A man caught driving over the white line in the middle of the road gave all of his documents by order of an officer who did not show him any identification, only said his name was Captain Imran. By law, a person is not to be separated from his ID, but this did not deter that officer who took his ID and all the rest of his papers, including car registration etc. He was told to come and get back his papers at the DCO and then at the police station. His friend came with him to the police station, and also gave him both the LEAP number and Sylvia’s.

A person in a wheelchair did not wish to explain to us exactly what his problem was. He said that he was told to wait because the computers were not working, although others were coming out of the offices with their papers… He said someone was helping him.

Someone told us about a man who was told to turn back home at the checkpoint, after having crossed without any problems for the past 3 months. He has not idea why he is suddenly blacklisted. The soldier told him he could not say why the man was prevented, since the computer was stuck. He also saw people coming out of the offices with their papers (out of the computer)/

A man in a wheelchair, an amputee, must reach the hospital. He says that he is often ordered to get out of the wheelchair and stand (how?) while the wheelchair is inspected by a sniffer dog. The dog climbs on the seat and sniffs, leaving marks. By the way, dogs are considered unclean by Muslims. The man was also very bitter about the Palestinian Authority and the way they take care of problems.
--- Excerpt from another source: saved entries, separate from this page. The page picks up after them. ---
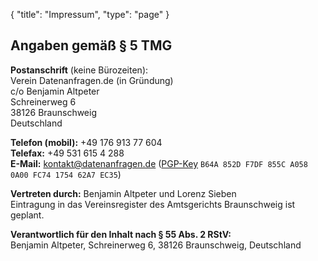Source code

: {
    "title": "Impressum",
    "type": "page"
}
 
## Angaben gemäß § 5 TMG

**Postanschrift** (keine Bürozeiten):  
Verein Datenanfragen.de (in Gründung)  
c/o Benjamin Altpeter  
Schreinerweg 6  
38126 Braunschweig  
Deutschland

**Telefon (mobil):** +49 176 913 77 604  
**Telefax:** +49 531 615 4 288  
**E-Mail:** kontakt@datenanfragen.de ([PGP-Key](/pgp/62A7EC35.asc) `B64A 852D F7DF 855C A058  0A00 FC74 1754 62A7 EC35`)

**Vertreten durch:** Benjamin Altpeter und Lorenz Sieben  
Eintragung in das Vereinsregister des Amtsgerichts Braunschweig ist geplant.

**Verantwortlich für den Inhalt nach § 55 Abs. 2 RStV:**  
Benjamin Altpeter, Schreinerweg 6, 38126 Braunschweig, Deutschland
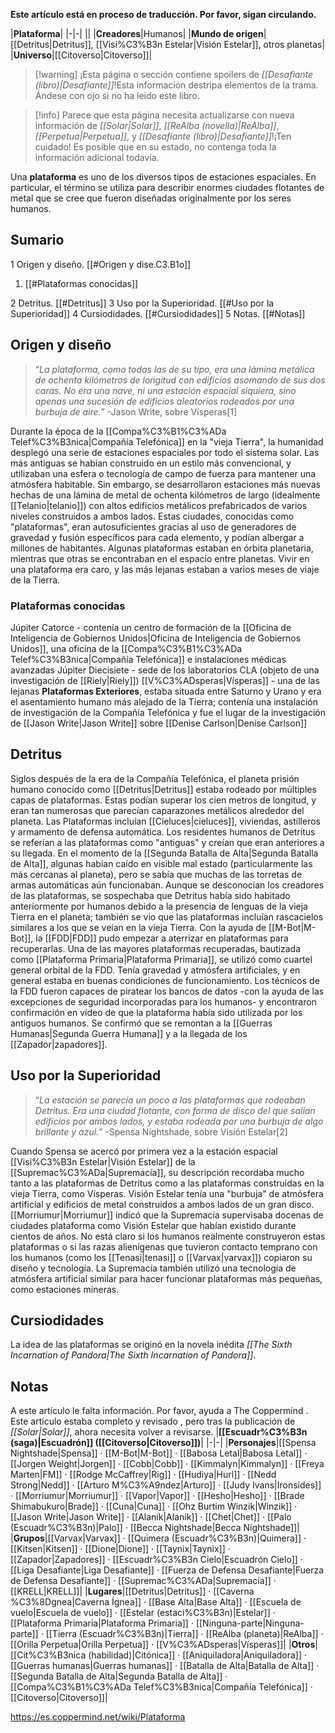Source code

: **Este artículo está en proceso de traducción. Por favor, sigan circulando.**


|**Plataforma**|
|-|-|
||
|**Creadores**|Humanos|
|**Mundo de origen**|[[Detritus\|Detritus]], [[Visi%C3%B3n Estelar\|Visión Estelar]], otros planetas|
|**Universo**|[[Citoverso\|Citoverso]]|

> [!warning] ¡Esta página o sección contiene spoilers de *[[Desafiante (libro)\|Desafiante]]*!Esta información destripa elementos de la trama.  Ándese con ojo si no ha leido este libro.

> [!info] Parece que esta página necesita actualizarse con nueva información de *[[Solar\|Solar]]*, *[[ReAlba (novella)\|ReAlba]]*, *[[Perpetua\|Perpetua]]*, y *[[Desafiante (libro)\|Desafiante]]*!¡Ten cuidado! Es posible que en su estado, no contenga toda la información adicional todavía.

Una **plataforma** es uno de los diversos tipos de estaciones espaciales. En particular, el término se utiliza para describir enormes ciudades flotantes de metal que se cree que fueron diseñadas originalmente por los seres humanos.

## Sumario

1 Origen y diseño. [[#Origen y dise.C3.B1o]] 

1. [[#Plataformas conocidas]] 


2 Detritus. [[#Detritus]] 
3 Uso por la Superioridad. [[#Uso por la Superioridad]] 
4 Cursiodidades. [[#Cursiodidades]] 
5 Notas. [[#Notas]] 


## Origen y diseño
>“*La plataforma, como todas las de su tipo, era una lámina metálica de ochenta kilómetros de longitud con edificios asomando de sus dos caras. No era una nave, ni una estación espacial siquiera, sino apenas una sucesión de edificios aleatorios rodeados por una burbuja de aire.*”
\-Jason Write, sobre Vísperas[1]


Durante la época de la [[Compa%C3%B1%C3%ADa Telef%C3%B3nica\|Compañía Telefónica]] en la "vieja Tierra", la humanidad desplegó una serie de estaciones espaciales por todo el sistema solar. Las más antiguas se habían construido en un estilo más convencional, y utilizaban una esfera o tecnología de campo de fuerza para mantener una atmósfera habitable. Sin embargo, se desarrollaron estaciones más nuevas hechas de una lámina de metal de ochenta kilómetros de largo (idealmente [[Telanio\|telanio]]) con altos edificios metálicos prefabricados de varios niveles construidos a ambos lados. Estas ciudades, conocidas como "plataformas", eran autosuficientes gracias al uso de generadores de gravedad y fusión específicos para cada elemento, y podían albergar a millones de habitantes. Algunas plataformas estaban en órbita planetaria, mientras que otras se encontraban en el espacio entre planetas. Vivir en una plataforma era caro, y las más lejanas estaban a varios meses de viaje de la Tierra.

### Plataformas conocidas
Júpiter Catorce - contenía un centro de formación de la [[Oficina de Inteligencia de Gobiernos Unidos\|Oficina de Inteligencia de Gobiernos Unidos]], una oficina de la [[Compa%C3%B1%C3%ADa Telef%C3%B3nica\|Compañía Telefónica]] e instalaciones médicas avanzadas
Júpiter Diecisiete - sede de los laboratorios CLA (objeto de una investigación de [[Riely\|Riely]])
[[V%C3%ADsperas\|Vísperas]] - una de las lejanas **Plataformas Exteriores**, estaba situada entre Saturno y Urano y era el asentamiento humano más alejado de la Tierra; contenía una instalación de investigación de la Compañía Telefónica y fue el lugar de la investigación de [[Jason Write\|Jason Write]] sobre [[Denise Carlson\|Denise Carlson]]
## Detritus
Siglos después de la era de la Compañía Telefónica, el planeta prisión humano conocido como [[Detritus\|Detritus]] estaba rodeado por múltiples capas de plataformas. Estas podían superar los cien metros de longitud, y eran tan numerosas que parecían caparazones metálicos alrededor del planeta. Las Plataformas incluían [[Cieluces\|cieluces]], viviendas, astilleros y armamento de defensa automática. Los residentes humanos de Detritus se referían a las plataformas como "antiguas" y creían que eran anteriores a su llegada. En el momento de la [[Segunda Batalla de Alta\|Segunda Batalla de Alta]], algunas habían caído en visible mal estado (particularmente las más cercanas al planeta), pero se sabía que muchas de las torretas de armas automáticas aún funcionaban. Aunque se desconocían los creadores de las plataformas, se sospechaba que Detritus había sido habitado anteriormente por humanos debido a la presencia de lenguas de la vieja Tierra en el planeta; también se vio que las plataformas incluían rascacielos similares a los que se veían en la vieja Tierra.
Con la ayuda de [[M-Bot\|M-Bot]], la [[FDD\|FDD]] pudo empezar a aterrizar en plataformas para recuperarlas. Una de las mayores plataformas recuperadas, bautizada como [[Plataforma Primaria\|Plataforma Primaria]], se utilizó como cuartel general orbital de la FDD. Tenía gravedad y atmósfera artificiales, y en general estaba en buenas condiciones de funcionamiento. Los técnicos de la FDD fueron capaces de piratear los bancos de datos -con la ayuda de las excepciones de seguridad incorporadas para los humanos- y encontraron confirmación en vídeo de que la plataforma había sido utilizada por los antiguos humanos. Se confirmó que se remontan a la [[Guerras Humanas\|Segunda Guerra Humana]] y a la llegada de los [[Zapador\|zapadores]].

## Uso por la Superioridad
 
>“*La estación se parecía un poco a las plataformas que rodeaban Detritus. Era una ciudad flotante, con forma de disco del que salían edificios por ambos lados, y estaba rodeada por una burbuja de algo brillante y azul.*”
\-Spensa Nightshade, sobre Visión Estelar[2]


Cuando Spensa se acercó por primera vez a la estación espacial [[Visi%C3%B3n Estelar\|Visión Estelar]] de la [[Supremac%C3%ADa\|Supremacía]], su descripción recordaba mucho tanto a las plataformas de Detritus como a las plataformas construidas en la vieja Tierra, como Vísperas. Visión Estelar tenía una "burbuja" de atmósfera artificial y edificios de metal construidos a ambos lados de un gran disco. [[Morriumur\|Morriumur]] indicó que la Supremacía supervisaba docenas de ciudades plataforma como Visión Estelar que habían existido durante cientos de años. No está claro si los humanos realmente construyeron estas plataformas o si las razas alienígenas que tuvieron contacto temprano con los humanos (como los [[Tenasi\|tenasi]] o [[Varvax\|varvax]]) copiaron su diseño y tecnología. La Supremacía también utilizó una tecnología de atmósfera artificial similar para hacer funcionar plataformas más pequeñas, como estaciones mineras.

## Cursiodidades
La idea de las plataformas se originó en la novela inédita *[[The Sixth Incarnation of Pandora\|The Sixth Incarnation of Pandora]]*.
## Notas

A este artículo le falta información. Por favor, ayuda a The Coppermind .
Este artículo estaba completo y revisado , pero tras la publicación de *[[Solar\|Solar]]*, ahora necesita volver a revisarse.
|**[[Escuadr%C3%B3n (saga)\|Escuadrón]] ([[Citoverso\|Citoverso]])**|
|-|-|
|**Personajes**|[[Spensa Nightshade\|Spensa]] · [[M-Bot\|M-Bot]] · [[Babosa Letal\|Babosa Letal]] · [[Jorgen Weight\|Jorgen]] · [[Cobb\|Cobb]] · [[Kimmalyn\|Kimmalyn]] · [[Freya Marten\|FM]] · [[Rodge McCaffrey\|Rig]] · [[Hudiya\|Hurl]] · [[Nedd Strong\|Nedd]] · [[Arturo M%C3%A9ndez\|Arturo]] · [[Judy Ivans\|Ironsides]] · [[Morriumur\|Morriumur]] · [[Vapor\|Vapor]] · [[Hesho\|Hesho]] · [[Brade Shimabukuro\|Brade]] · [[Cuna\|Cuna]] · [[Ohz Burtim Winzik\|Winzik]] · [[Jason Write\|Jason Write]] · [[Alanik\|Alanik]] · [[Chet\|Chet]] · [[Palo (Escuadr%C3%B3n)\|Palo]] · [[Becca Nightshade\|Becca Nightshade]]|
|**Grupos**|[[Varvax\|Varvax]] · [[Quimera (Escuadr%C3%B3n)\|Quimera]] · [[Kitsen\|Kitsen]] · [[Dione\|Dione]] · [[Taynix\|Taynix]] · [[Zapador\|Zapadores]] · [[Escuadr%C3%B3n Cielo\|Escuadrón Cielo]] · [[Liga Desafiante\|Liga Desafiante]] · [[Fuerza de Defensa Desafiante\|Fuerza de Defensa Desafiante]] · [[Supremac%C3%ADa\|Supremacía]] · [[KRELL\|KRELL]]|
|**Lugares**|[[Detritus\|Detritus]] · [[Caverna %C3%8Dgnea\|Caverna Ígnea]] · [[Base Alta\|Base Alta]] · [[Escuela de vuelo\|Escuela de vuelo]] · [[Estelar (estaci%C3%B3n)\|Estelar]] · [[Plataforma Primaria\|Plataforma Primaria]] · [[Ninguna-parte\|Ninguna-parte]] · [[Tierra (Escuadr%C3%B3n)\|Tierra]] · [[ReAlba (planeta)\|ReAlba]] · [[Orilla Perpetua\|Orilla Perpetua]] · [[V%C3%ADsperas\|Vísperas]]|
|**Otros**|[[Cit%C3%B3nica (habilidad)\|Citónica]] · [[Aniquiladora\|Aniquiladora]] · [[Guerras humanas\|Guerras humanas]] · [[Batalla de Alta\|Batalla de Alta]] · [[Segunda Batalla de Alta\|Segunda Batalla de Alta]] · [[Compa%C3%B1%C3%ADa Telef%C3%B3nica\|Compañía Telefónica]] · [[Citoverso\|Citoverso]]|



https://es.coppermind.net/wiki/Plataforma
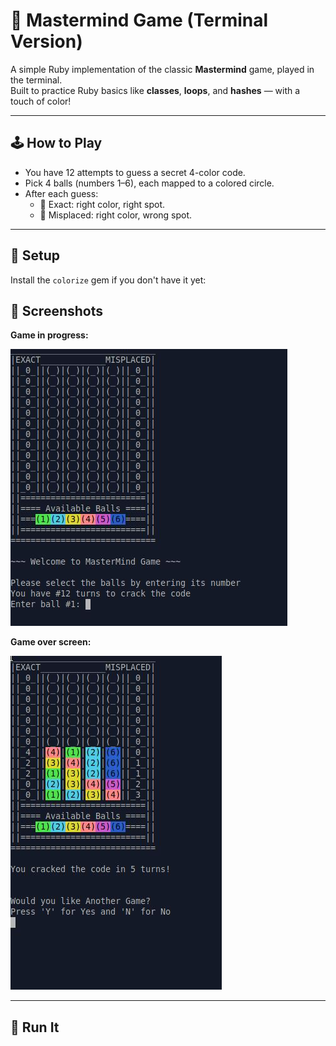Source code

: # 🎯 Mastermind Game (Terminal Version)

A simple Ruby implementation of the classic **Mastermind** game, played in the terminal.  
Built to practice Ruby basics like **classes**, **loops**, and **hashes** — with a touch of color!

---

## 🕹️ How to Play
- You have 12 attempts to guess a secret 4-color code.
- Pick 4 balls (numbers 1–6), each mapped to a colored circle.
- After each guess:
  - 🎯 Exact: right color, right spot.
  - 🔄 Misplaced: right color, wrong spot.

---

## 💎 Setup

Install the `colorize` gem if you don't have it yet:

## 📸 Screenshots

**Game in progress:**

![Screenshot 1](mastermind1.jpg)

**Game over screen:**

![Screenshot 2](mastermind%202.jpg)

---

## 🚀 Run It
Two men wish to go to Jordan. One has a seriously disabled child with a leak in his brain. He is paralyzed and cannot speak. Captain Omar who was at his home and saw the child told him that after seeing the state the child was in, there would be no problem passing him into Jordan. He, his wife and the child showed up at the Jordan River crossing at 3 a.m. and were sent back home. He was told twice that there would be no problem, but was turned back each time. He keeps coming to the bridge and being sent back.

Another man wishes to make the religious pilgrimage with his mother, but since his father was a martyr (suicide comber?), he is refused passage.